Filter the material below down to the lines with the word "solution" and give those lines.

# # # # #

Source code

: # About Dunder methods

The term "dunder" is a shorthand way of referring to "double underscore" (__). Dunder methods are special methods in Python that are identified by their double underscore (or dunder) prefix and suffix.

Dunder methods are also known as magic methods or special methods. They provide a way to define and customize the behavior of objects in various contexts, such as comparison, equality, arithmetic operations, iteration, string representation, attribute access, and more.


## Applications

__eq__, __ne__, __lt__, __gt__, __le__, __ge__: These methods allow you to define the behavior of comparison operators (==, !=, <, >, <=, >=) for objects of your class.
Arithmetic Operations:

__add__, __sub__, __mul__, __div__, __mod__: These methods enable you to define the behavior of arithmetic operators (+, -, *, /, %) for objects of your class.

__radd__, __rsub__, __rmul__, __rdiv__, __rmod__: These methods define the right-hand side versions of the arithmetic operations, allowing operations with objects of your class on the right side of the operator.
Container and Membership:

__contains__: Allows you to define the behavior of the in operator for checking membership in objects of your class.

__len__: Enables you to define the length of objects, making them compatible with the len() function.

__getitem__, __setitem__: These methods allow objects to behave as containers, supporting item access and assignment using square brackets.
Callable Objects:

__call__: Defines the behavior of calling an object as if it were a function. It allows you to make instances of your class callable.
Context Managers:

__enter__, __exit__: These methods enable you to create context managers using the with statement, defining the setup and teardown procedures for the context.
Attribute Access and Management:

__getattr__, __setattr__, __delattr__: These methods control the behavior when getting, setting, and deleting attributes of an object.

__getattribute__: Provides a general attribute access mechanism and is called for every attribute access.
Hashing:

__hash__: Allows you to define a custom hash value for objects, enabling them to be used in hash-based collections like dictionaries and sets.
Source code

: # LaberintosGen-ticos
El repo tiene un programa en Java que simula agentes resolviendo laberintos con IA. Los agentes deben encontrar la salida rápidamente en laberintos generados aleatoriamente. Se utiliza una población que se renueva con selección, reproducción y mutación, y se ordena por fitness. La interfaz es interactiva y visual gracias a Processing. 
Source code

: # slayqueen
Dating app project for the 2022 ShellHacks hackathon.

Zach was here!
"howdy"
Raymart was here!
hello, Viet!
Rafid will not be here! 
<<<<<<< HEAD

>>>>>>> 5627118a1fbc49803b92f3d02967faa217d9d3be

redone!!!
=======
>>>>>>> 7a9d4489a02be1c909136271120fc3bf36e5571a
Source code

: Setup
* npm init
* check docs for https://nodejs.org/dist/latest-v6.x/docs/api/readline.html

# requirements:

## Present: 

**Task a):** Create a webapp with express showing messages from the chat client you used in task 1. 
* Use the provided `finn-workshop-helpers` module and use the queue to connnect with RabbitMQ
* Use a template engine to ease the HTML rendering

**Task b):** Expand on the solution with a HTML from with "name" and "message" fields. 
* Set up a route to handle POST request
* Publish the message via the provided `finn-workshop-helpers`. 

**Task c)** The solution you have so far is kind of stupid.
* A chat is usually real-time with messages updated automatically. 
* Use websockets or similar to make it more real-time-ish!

# # # # #

• **RESULT FOR THIS EXERCISE**:
**Task b):** Expand on the solution with a HTML from with "name" and "message" fields. 
**Task c)** The solution you have so far is kind of stupid.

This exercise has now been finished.